Schaller David A, Christ Clara D, Chodera John D, Volkamer Andrea
In Silico Toxicology and Structural Bioinformatics, Institute of Physiology, Charité - Universitätsmedizin Berlin, corporate member of Freie Universität Berlin and Humboldt-Universität zu Berlin, Augustenburger Platz 1, 13353 Berlin, Germany.
Computational and Systems Biology Program, Sloan Kettering Institute, Memorial Sloan Kettering Cancer Center, New York, New York 10065, United States.
J Chem Inf Model. 2024 Dec 9;64(23):8848-8858. doi: 10.1021/acs.jcim.4c00905. Epub 2024 Nov 18.

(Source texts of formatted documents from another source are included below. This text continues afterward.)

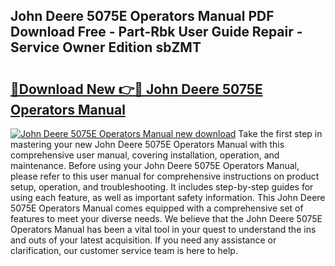 ## John Deere 5075E Operators Manual PDF Download Free - Part-Rbk User Guide Repair - Service Owner Edition sbZMT

# <h2><a href="http://bc1053.oget.top/?id=John+Deere+5075E+Operators+Manual">🔗Download New 👉🔴 John Deere 5075E Operators Manual</a></h2>

[![John Deere 5075E Operators Manual new download](https://i.imgur.com/5g1atiW.png)](http://bc1053.oget.top/?id=John+Deere+5075E+Operators+Manual)
Take the first step in mastering your new John Deere 5075E Operators Manual with this comprehensive user manual, covering installation, operation, and maintenance. Before using your John Deere 5075E Operators Manual, please refer to this user manual for comprehensive instructions on product setup, operation, and troubleshooting. It includes step-by-step guides for using each feature, as well as important safety information. This John Deere 5075E Operators Manual comes equipped with a comprehensive set of features to meet your diverse needs. We believe that the John Deere 5075E Operators Manual has been a vital tool in your quest to understand the ins and outs of your latest acquisition. If you need any assistance or clarification, our customer service team is here to help.
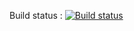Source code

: Build status : [![Build status](https://ci.appveyor.com/api/projects/status/92pu5tblv6e0990o?svg=true)](https://ci.appveyor.com/project/trungngotdt/sampleappveyor)
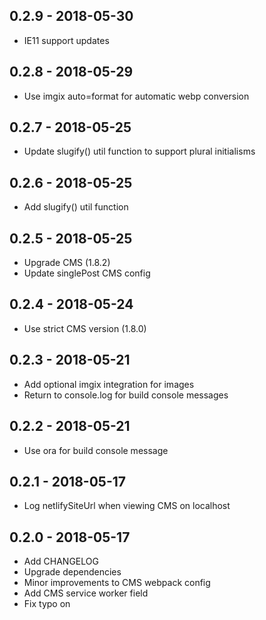 ## 0.2.9 - 2018-05-30

* IE11 support updates

## 0.2.8 - 2018-05-29

* Use imgix auto=format for automatic webp conversion

## 0.2.7 - 2018-05-25

* Update slugify() util function to support plural initialisms

## 0.2.6 - 2018-05-25

* Add slugify() util function

## 0.2.5 - 2018-05-25

* Upgrade CMS (1.8.2)
* Update singlePost CMS config

## 0.2.4 - 2018-05-24

* Use strict CMS version (1.8.0)

## 0.2.3 - 2018-05-21

* Add optional imgix integration for images
* Return to console.log for build console messages

## 0.2.2 - 2018-05-21

* Use ora for build console message

## 0.2.1 - 2018-05-17

* Log netlifySiteUrl when viewing CMS on localhost

## 0.2.0 - 2018-05-17

* Add CHANGELOG
* Upgrade dependencies
* Minor improvements to CMS webpack config
* Add CMS service worker field
* Fix typo on <SinglePost />
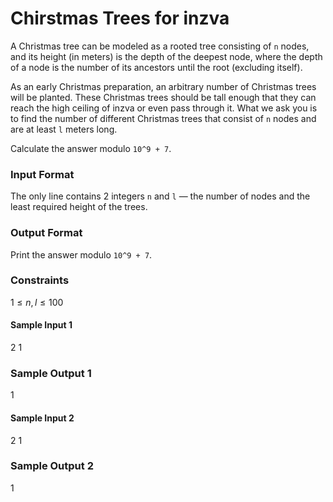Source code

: # Chirstmas Trees for inzva  

A Christmas tree can be modeled as a rooted tree consisting of `n` nodes, and its height (in meters) is the depth of the deepest node, where the depth of a node is the number of its ancestors until the root (excluding itself).

As an early Christmas preparation, an arbitrary number of Christmas trees will be planted. These Christmas trees should be tall enough that they can reach the high ceiling of inzva or even pass through it. What we ask you is to find the number of different Christmas trees that consist of `n` nodes and are at least `l` meters long.

Calculate the answer modulo `10^9 + 7`.

### Input Format
The only line contains $2$ integers `n` and `l` — the number of nodes and the least required height of the trees.

### Output Format
Print the answer modulo `10^9 + 7`.

### Constraints
$1 ≤ n, l ≤ 100$

#### Sample Input 1 
2 1  
### Sample Output 1  
1  
#### Sample Input 2 
2 1  
### Sample Output 2  
1
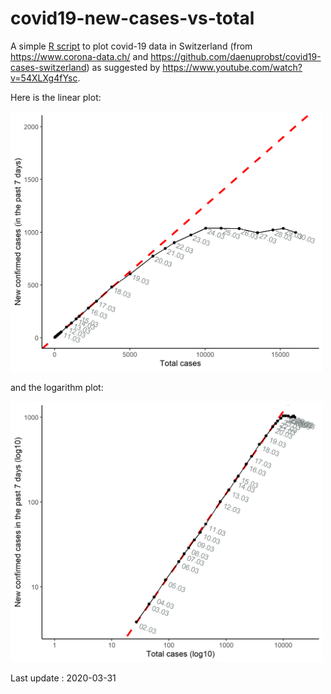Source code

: # covid19-new-cases-vs-total

A simple [R script](covid-19_R-script.R) to plot covid-19 data in Switzerland (from https://www.corona-data.ch/ and https://github.com/daenuprobst/covid19-cases-switzerland) as suggested by https://www.youtube.com/watch?v=54XLXg4fYsc.

Here is the linear plot:

<img src="./new-cases_vs_total-cases_lin-plot.png" width="500">

and the logarithm plot:

<img src="./new-cases_vs_total-cases_log-plot.png" width="500">

Last update : 2020-03-31
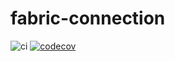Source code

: # fabric-connection
![ci](https://github.com/youyuanwu/fabric-connection/actions/workflows/build.yaml/badge.svg)
[![codecov](https://codecov.io/gh/youyuanwu/fabric-connection/branch/main/graph/badge.svg?token=EQCSPVY6R0)](https://codecov.io/gh/youyuanwu/fabric-connection)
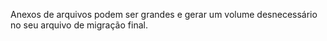 Anexos de arquivos podem ser grandes e gerar um volume desnecessário no seu arquivo de migração final.
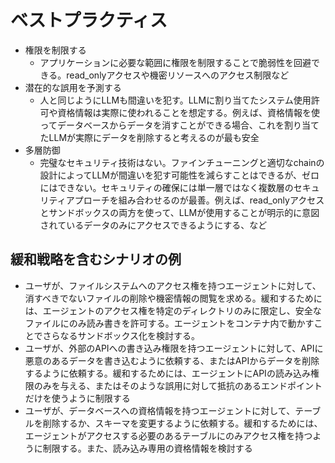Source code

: # ベストプラクティス

- 権限を制限する
    - アプリケーションに必要な範囲に権限を制限することで脆弱性を回避できる。read_onlyアクセスや機密リソースへのアクセス制限など
- 潜在的な誤用を予測する
    - 人と同じようにLLMも間違いを犯す。LLMに割り当てたシステム使用許可や資格情報は実際に使われることを想定する。例えば、資格情報を使ってデータベースからデータを消すことができる場合、これを割り当てたLLMが実際にデータを削除すると考えるのが最も安全
- 多層防御
    - 完璧なセキュリティ技術はない。ファインチューニングと適切なchainの設計によってLLMが間違いを犯す可能性を減らすことはできるが、ゼロにはできない。セキュリティの確保には単一層ではなく複数層のセキュリティアプローチを組み合わせるのが最善。例えば、read_onlyアクセスとサンドボックスの両方を使って、LLMが使用することが明示的に意図されているデータのみにアクセスできるようにする、など

## 緩和戦略を含むシナリオの例
- ユーザが、ファイルシステムへのアクセス権を持つエージェントに対して、消すべきでないファイルの削除や機密情報の閲覧を求める。緩和するためには、エージェントのアクセス権を特定のディレクトリのみに限定し、安全なファイルにのみ読み書きを許可する。エージェントをコンテナ内で動かすことでさらなるサンドボックス化を検討する。
- ユーザが、外部のAPIへの書き込み権限を持つエージェントに対して、APIに悪意のあるデータを書き込むように依頼する、またはAPIからデータを削除するように依頼する。緩和するためには、エージェントにAPIの読み込み権限のみを与える、またはそのような誤用に対して抵抗のあるエンドポイントだけを使うように制限する
- ユーザが、データベースへの資格情報を持つエージェントに対して、テーブルを削除するか、スキーマを変更するように依頼する。緩和するためには、エージェントがアクセスする必要のあるテーブルにのみアクセス権を持つように制限する。また、読み込み専用の資格情報を検討する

In recent years, machine learning has transformed many aspects of the drug discovery process, including small molecule design, for which the prediction of bioactivity is an integral part. Leveraging structural information about the interactions between a small molecule and its protein target has great potential for downstream machine learning scoring approaches but is fundamentally limited by the accuracy with which protein-ligand complex structures can be predicted in a reliable and automated fashion. With the goal of finding practical approaches to generating useful kinase-inhibitor complex geometries for downstream machine learning scoring approaches, we present a kinase-centric docking benchmark assessing the performance of different classes of docking and pose selection strategies to assess how well experimentally observed binding modes are recapitulated in a realistic cross-docking scenario. The assembled benchmark data set focuses on the well-studied protein kinase family and comprises a subset of 589 protein structures cocrystallized with 423 ATP-competitive ligands. We find that the docking methods biased by the cocrystallized ligand, utilizing shape overlap with or without maximum common substructure matching, are more successful in recovering binding poses than standard physics-based docking alone. Also, docking into multiple structures significantly increases the chance of generating a low root-mean-square deviation (RMSD) docking pose. Docking utilizing an approach that combines all three methods (Posit) into structures with the most similar cocrystallized ligands according to the maximum common substructure (MCS) proved to be the most efficient way to reproduce binding poses, achieving a success rate of 70.4% across all included systems. The studied docking and pose selection strategies, which utilize the OpenEye Toolkits, were implemented into pipelines of the KinoML framework, allowing automated and reliable protein-ligand complex generation for future downstream machine learning tasks. Although focused on protein kinases, we believe that the general findings can also be transferred to other protein families.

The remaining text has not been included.